Pick out each line of the records in which the word "DevCon" appears.

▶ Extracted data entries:
• • • • •
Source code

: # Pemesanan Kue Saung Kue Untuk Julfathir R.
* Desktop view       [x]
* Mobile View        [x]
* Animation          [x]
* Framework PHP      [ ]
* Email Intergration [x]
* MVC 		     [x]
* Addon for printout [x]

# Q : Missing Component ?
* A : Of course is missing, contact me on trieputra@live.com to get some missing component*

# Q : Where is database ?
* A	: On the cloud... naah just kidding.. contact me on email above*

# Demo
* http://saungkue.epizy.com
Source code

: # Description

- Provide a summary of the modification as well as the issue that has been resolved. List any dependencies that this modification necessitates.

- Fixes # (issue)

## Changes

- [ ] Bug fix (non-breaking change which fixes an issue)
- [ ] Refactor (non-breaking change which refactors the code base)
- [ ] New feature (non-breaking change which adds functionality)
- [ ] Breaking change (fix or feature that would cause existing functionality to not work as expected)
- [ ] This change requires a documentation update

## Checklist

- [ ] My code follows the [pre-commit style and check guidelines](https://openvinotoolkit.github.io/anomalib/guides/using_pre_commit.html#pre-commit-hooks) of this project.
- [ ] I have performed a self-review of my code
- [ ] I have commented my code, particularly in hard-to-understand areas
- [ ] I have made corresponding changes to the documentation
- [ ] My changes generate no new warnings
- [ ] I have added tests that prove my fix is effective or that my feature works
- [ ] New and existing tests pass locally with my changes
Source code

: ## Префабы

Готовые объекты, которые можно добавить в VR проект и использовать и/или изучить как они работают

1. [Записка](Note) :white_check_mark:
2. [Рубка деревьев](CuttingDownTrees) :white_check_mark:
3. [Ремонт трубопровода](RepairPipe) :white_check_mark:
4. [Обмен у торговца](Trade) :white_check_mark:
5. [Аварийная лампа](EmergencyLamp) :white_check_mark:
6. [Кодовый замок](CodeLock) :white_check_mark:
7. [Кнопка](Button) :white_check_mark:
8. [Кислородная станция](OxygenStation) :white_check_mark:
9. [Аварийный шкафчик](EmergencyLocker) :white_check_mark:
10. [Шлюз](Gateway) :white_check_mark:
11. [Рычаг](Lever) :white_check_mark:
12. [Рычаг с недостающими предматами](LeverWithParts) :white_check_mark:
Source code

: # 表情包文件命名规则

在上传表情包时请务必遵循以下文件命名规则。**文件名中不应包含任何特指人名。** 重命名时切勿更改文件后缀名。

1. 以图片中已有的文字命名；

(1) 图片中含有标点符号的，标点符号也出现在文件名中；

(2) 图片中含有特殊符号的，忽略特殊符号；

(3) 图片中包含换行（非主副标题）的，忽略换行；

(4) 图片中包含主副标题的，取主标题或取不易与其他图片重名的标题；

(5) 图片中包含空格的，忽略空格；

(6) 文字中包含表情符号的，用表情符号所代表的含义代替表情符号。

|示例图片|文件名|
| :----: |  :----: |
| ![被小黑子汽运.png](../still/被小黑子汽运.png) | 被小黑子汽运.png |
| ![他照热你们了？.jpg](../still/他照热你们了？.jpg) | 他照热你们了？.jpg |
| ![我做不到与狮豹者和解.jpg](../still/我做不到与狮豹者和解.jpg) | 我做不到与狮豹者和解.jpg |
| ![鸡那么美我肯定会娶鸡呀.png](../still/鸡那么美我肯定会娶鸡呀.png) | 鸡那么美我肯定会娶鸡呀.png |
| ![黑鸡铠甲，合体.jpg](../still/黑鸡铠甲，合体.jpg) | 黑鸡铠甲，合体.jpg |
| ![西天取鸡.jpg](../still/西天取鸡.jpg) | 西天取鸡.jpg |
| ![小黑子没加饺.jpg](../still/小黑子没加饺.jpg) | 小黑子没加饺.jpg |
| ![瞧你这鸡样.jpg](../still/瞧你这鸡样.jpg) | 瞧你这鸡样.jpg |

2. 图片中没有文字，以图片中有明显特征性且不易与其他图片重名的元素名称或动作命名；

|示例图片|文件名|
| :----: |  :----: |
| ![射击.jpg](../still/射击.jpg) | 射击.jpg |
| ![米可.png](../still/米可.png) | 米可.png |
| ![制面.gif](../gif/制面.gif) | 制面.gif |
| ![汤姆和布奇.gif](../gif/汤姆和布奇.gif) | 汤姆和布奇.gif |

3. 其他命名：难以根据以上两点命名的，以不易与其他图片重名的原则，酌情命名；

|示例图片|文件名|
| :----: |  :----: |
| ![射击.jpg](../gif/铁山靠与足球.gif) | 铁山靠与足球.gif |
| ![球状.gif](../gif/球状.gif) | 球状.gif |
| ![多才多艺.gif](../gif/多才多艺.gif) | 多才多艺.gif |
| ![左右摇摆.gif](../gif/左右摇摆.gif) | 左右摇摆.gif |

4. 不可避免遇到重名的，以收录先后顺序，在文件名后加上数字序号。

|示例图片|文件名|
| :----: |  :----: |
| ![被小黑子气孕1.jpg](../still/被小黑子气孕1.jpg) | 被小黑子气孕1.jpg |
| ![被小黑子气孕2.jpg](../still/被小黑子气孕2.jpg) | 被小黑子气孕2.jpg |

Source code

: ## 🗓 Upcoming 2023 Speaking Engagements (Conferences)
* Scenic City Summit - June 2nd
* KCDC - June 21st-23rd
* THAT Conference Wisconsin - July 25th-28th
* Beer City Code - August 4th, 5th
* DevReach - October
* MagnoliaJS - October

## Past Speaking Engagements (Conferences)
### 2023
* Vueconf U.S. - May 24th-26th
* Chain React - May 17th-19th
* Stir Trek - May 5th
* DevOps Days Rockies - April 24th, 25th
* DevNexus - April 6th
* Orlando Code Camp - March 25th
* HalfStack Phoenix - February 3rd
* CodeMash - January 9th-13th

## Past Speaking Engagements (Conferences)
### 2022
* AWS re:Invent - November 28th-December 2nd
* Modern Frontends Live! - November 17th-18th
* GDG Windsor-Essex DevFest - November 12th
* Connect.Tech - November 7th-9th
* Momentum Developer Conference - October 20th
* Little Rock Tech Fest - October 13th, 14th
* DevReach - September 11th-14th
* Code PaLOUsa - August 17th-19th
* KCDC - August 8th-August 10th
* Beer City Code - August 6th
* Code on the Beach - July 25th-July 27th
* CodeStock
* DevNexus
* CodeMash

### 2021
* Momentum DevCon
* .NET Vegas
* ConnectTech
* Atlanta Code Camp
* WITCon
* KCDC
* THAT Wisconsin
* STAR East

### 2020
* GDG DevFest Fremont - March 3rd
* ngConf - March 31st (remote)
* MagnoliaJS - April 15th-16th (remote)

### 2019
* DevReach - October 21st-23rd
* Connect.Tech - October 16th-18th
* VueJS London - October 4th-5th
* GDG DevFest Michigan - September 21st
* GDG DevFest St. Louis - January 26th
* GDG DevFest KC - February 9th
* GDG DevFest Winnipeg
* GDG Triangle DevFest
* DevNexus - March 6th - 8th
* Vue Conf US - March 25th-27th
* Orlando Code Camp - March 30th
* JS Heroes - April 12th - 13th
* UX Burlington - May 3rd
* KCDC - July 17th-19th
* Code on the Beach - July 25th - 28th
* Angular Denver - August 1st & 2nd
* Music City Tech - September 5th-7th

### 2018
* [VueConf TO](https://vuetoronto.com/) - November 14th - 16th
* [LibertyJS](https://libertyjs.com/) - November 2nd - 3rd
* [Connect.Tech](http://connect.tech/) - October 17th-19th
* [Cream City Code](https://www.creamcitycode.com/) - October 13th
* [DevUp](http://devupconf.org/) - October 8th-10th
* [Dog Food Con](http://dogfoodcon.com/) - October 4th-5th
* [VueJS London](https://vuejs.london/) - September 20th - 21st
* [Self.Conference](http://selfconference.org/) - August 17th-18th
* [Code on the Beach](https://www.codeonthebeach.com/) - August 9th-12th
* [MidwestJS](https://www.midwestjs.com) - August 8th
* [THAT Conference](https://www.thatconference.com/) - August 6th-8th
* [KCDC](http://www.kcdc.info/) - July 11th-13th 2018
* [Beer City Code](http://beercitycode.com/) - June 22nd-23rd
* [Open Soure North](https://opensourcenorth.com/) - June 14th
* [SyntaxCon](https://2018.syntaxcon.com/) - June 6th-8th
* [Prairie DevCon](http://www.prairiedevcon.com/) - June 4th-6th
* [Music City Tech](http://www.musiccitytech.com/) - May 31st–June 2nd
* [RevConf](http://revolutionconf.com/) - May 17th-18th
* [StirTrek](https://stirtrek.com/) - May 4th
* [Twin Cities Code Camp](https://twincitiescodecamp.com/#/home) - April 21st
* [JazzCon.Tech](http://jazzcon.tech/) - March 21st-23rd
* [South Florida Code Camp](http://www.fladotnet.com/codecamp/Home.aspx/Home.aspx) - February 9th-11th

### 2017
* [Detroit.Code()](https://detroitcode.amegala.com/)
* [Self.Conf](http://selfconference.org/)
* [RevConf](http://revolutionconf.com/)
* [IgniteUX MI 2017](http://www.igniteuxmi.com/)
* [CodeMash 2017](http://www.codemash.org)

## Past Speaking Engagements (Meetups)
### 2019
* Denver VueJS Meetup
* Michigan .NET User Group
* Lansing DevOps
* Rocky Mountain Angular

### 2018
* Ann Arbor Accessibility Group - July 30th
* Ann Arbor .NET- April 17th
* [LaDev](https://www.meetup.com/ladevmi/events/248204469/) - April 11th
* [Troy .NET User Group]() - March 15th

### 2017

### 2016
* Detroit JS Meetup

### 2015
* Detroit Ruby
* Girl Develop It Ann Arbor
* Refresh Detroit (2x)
• • • • •
▶ Answer to the exercise:
* Momentum DevCon
* [Prairie DevCon](http://www.prairiedevcon.com/) - June 4th-6th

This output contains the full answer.